With Google, meanwhile, Hawley charged that the search giant had “consistently misinformed users about its use of geolocation data,” at times collecting that information from Android smartphones even when device owners thought they had disabled the tracking of their whereabouts.
In response to these and other high-profile privacy mishaps, Hawley said the FTC so far “has been toothless,” and he urged the agency to use all the power at its disposal to probe big tech companies — or tell Congress if it’s outmatched and needs help.
"For too long our nation has put off accounting for the price we paid in return for the benefits of the online platforms that now dominate American culture and industry,” Hawley wrote to FTC Chairman Joe Simons, a fellow Republican.

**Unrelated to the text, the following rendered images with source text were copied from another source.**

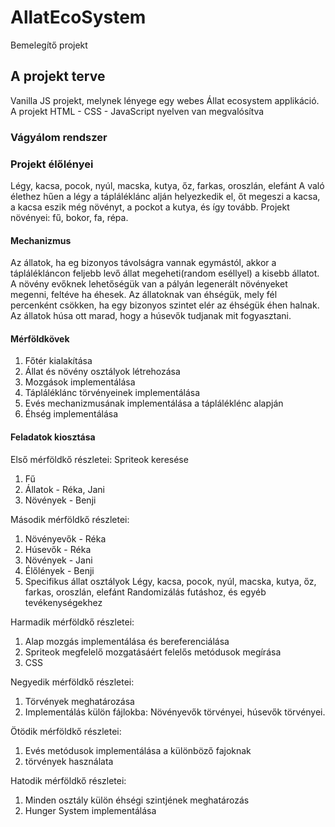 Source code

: # AllatEcoSystem
 Bemelegítő projekt
## A projekt terve
 Vanilla JS projekt, melynek lényege egy webes Állat ecosystem applikáció.
 A projekt HTML - CSS - JavaScript nyelven van megvalósítva
### Vágyálom rendszer
### Projekt élőlényei
 Légy, kacsa, pocok, nyúl, macska, kutya, őz, farkas, oroszlán, elefánt
 A való élethez hűen a légy a tápláléklánc alján helyezkedik el, őt megeszi a kacsa, a kacsa eszik még növényt, a pockot a kutya, és így tovább. 
 Projekt növényei: fű, bokor, fa, répa.

#### Mechanizmus
 Az állatok, ha eg bizonyos távolságra vannak egymástól, akkor a táplálékláncon feljebb levő állat megeheti(random eséllyel) a kisebb állatot. A növény evőknek lehetőségük van a pályán legenerált növényeket megenni, feltéve ha éhesek. Az állatoknak van éhségük, mely fél percenként csökken, ha egy bizonyos szintet elér az éhségük éhen halnak. Az állatok húsa ott marad, hogy a húsevők tudjanak mit fogyasztani. 

#### Mérföldkövek
 1. Főtér kialakítása
 2. Állat és növény osztályok létrehozása
 3. Mozgások implementálása
 4. Tápláléklánc törvényeinek implementálása
 5. Evés mechanizmusának implementálása a tápláléklénc alapján
 6. Éhség implementálása


#### Feladatok kiosztása
 Első mérföldkő részletei:
 Spriteok keresése
 1. Fű 
 2. Állatok - Réka, Jani
 3. Növények - Benji

 Második mérföldkő részletei:
 1. Növényevők - Réka 
 2. Húsevők - Réka
 3. Növények - Jani
 4. Élőlények - Benji
 5. Specifikus állat osztályok
 Légy, kacsa, pocok, nyúl, macska, kutya, őz, farkas, oroszlán, elefánt
 Randomizálás futáshoz, és egyéb tevékenységekhez

 Harmadik mérföldkő részletei:
 1. Alap mozgás implementálása és bereferenciálása
 2. Spriteok megfelelő mozgatásáért felelős metódusok megírása
 3. CSS

 Negyedik mérföldkő részletei:
 1. Törvények meghatározása
 2. Implementálás külön fájlokba:
 Növényevők törvényei, húsevők törvényei.

 Ötödik mérföldkő részletei:
 1. Evés metódusok implementálása a különböző fajoknak
 2. törvények használata

 Hatodik mérföldkő részletei:
 1. Minden osztály külön éhségi szintjének meghatározás
 2. Hunger System implementálása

"These companies have failed us. Washington has failed us. The FTC has a special role to play, but it too has failed us,” Hawley said.

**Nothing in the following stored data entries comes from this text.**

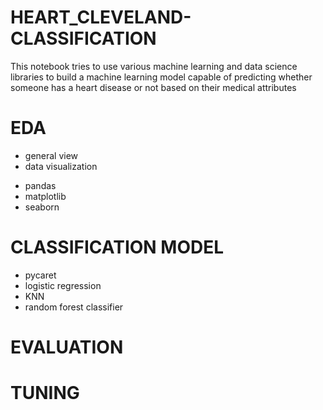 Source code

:# HEART_CLEVELAND-CLASSIFICATION
This notebook tries to use various machine learning and data science libraries to build a machine learning model capable of predicting whether someone has a heart disease or not based on their medical attributes
# EDA
* general view
* data visualization
- pandas
- matplotlib
- seaborn
# CLASSIFICATION MODEL
* pycaret
* logistic regression
* KNN
* random forest classifier
# EVALUATION
# TUNING
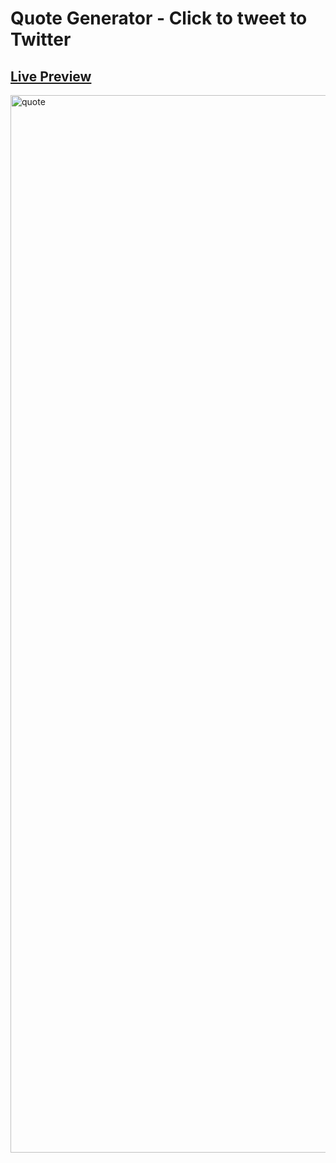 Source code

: # Quote Generator - Click to tweet to Twitter
## [Live Preview](https://teedrm.github.io/quotegenerator/)

<img width="1692" alt="quote" src="https://user-images.githubusercontent.com/109934700/204190521-e9f35661-ce93-4b27-a81b-902a677e2e2f.png">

Hawley’s missive arrives a day before the Senate Judiciary Committee, of which he is a member, is set to hold a hearing about online privacy and the future of regulation. Google is expected to testify at the Tuesday session, according to two sources familiar with the matter but not authorized to speak on the record, along with representatives from other tech companies and consumer groups. A spokesman for the panel’s chairman, GOP Sen. Lindsey O. Graham (S.C.), did not respond to a request for comment.
Facebook and Google also did not immediately respond to requests for comment. The FTC has been probing Facebook over its entanglement with Cambridge Analytica, a political consultancy that improperly accessed data on 87 million of the social site’s users — but Facebook has denied it broke its accord with the agency. Google has said it provides clear tools to control what happens to users’ location data.

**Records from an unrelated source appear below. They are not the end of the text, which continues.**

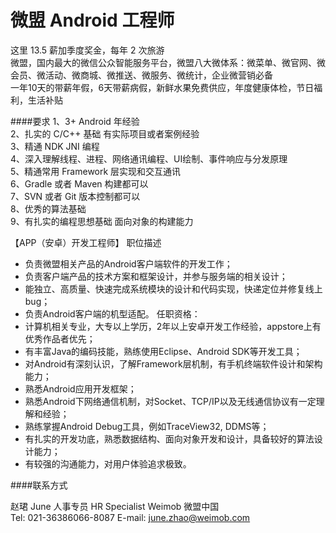 微盟 Android 工程师
==========  
这里 13.5 薪加季度奖金，每年 2 次旅游  
微盟，国内最大的微信公众智能服务平台，微盟八大微体系：微菜单、微官网、微会员、微活动、微商城、微推送、微服务、微统计，企业微营销必备  
一年10天的带薪年假，6天带薪病假，新鲜水果免费供应，年度健康体检，节日福利，生活补贴

####要求 
1、3+ Android 年经验  
2、扎实的 C/C++ 基础 有实际项目或者案例经验  
3、精通 NDK JNI 编程  
4、深入理解线程、进程、网络通讯编程、UI绘制、事件响应与分发原理  
5、精通常用 Framework 层实现和交互通讯  
6、Gradle 或者 Maven 构建都可以  
7、SVN 或者 Git 版本控制都可以  
8、优秀的算法基础  
9、有扎实的编程思想基础 面向对象的构建能力  

【APP（安卓）开发工程师】
职位描述
* 负责微盟相关产品的Android客户端软件的开发工作；
* 负责客户端产品的技术方案和框架设计，并参与服务端的相关设计；
* 能独立、高质量、快速完成系统模块的设计和代码实现，快递定位并修复线上bug；
* 负责Android客户端的机型适配。
任职资格：
* 计算机相关专业，大专以上学历，2年以上安卓开发工作经验，appstore上有优秀作品者优先；
* 有丰富Java的编码技能，熟练使用Eclipse、Android SDK等开发工具；
* 对Android有深刻认识，了解Framework层机制，有手机终端软件设计和架构能力；
* 熟悉Android应用开发框架；
* 熟悉Android下网络通信机制，对Socket、TCP/IP以及无线通信协议有一定理解和经验；
* 熟练掌握Android Debug工具，例如TraceView32, DDMS等；
* 有扎实的开发功底，熟悉数据结构、面向对象开发和设计，具备较好的算法设计能力；
* 有较强的沟通能力，对用户体验追求极致。

####联系方式

赵珺 June
人事专员  HR Specialist
Weimob  微盟中国  
Tel: 021-36386066-8087
E-mail: june.zhao@weimob.com
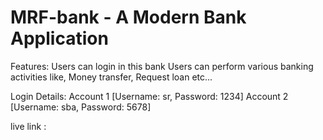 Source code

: # MRF-bank - A Modern Bank Application

Features:
Users can login in this bank
Users can perform various banking activities like, Money transfer, Request loan etc...

Login Details:
Account 1 [Username: sr, Password: 1234]
Account 2 [Username: sba, Password: 5678]

live link :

More than a century old, the FTC serves as the U.S. government’s de facto privacy cop because of its mandate to police businesses for unfair or deceptive acts and practices. In recent months, the agency has taken action on issues including children’s privacy, levying a fine against the social app now known as TikTok, and it created a special task force to oversee competition in the tech industry. A spokesman for the FTC did not immediately respond to a request for comment.
Still, the FTC has faced fierce criticism across the political spectrum for failing to penalize wrongdoers in the tech industry. Roughly a dozen consumer-privacy organizations in January called on Congress to create an entirely new “federal agency focused on privacy protection, compliance with data protection obligations, and emerging privacy challenges.” Some of those groups, led by the Electronic Privacy Information Center, have urged the FTC to complete its probe into Facebook and Cambridge Analytica before its one-year anniversary later this month.
On Capitol Hill, the agency’s future also has received renewed attention as Democrats and Republicans have started to discuss new legislation targeting the data-collection practices of Facebook, Google and other tech giants. The United States lacks an overarching federal consumer privacy law, even though individual states, led by California, have adopted their own rules — and Europe leads the world as the toughest regulator of tech companies.
Democrats generally have called for granting the agency stronger authorities, along with more money and new staff, to police privacy abuses. Republicans historically have been more reluctant to give the commission new power — but increasingly have expressed an interest in rethinking the agency role on data-protection issues.
In his letter, Hawley asked the FTC to detail whether it had gaps in its authorities that stymied its work — but urged it to wield the power it already has to probe privacy abuses by the country’s largest tech companies.
“These debates cross party lines, implicating election integrity, free speech, privacy, competition, and many other issues,” he wrote. “But these debates include a central, shared concern that the new custodians of once-diffuse information have abused the power they amassed and neglected their responsibilities.”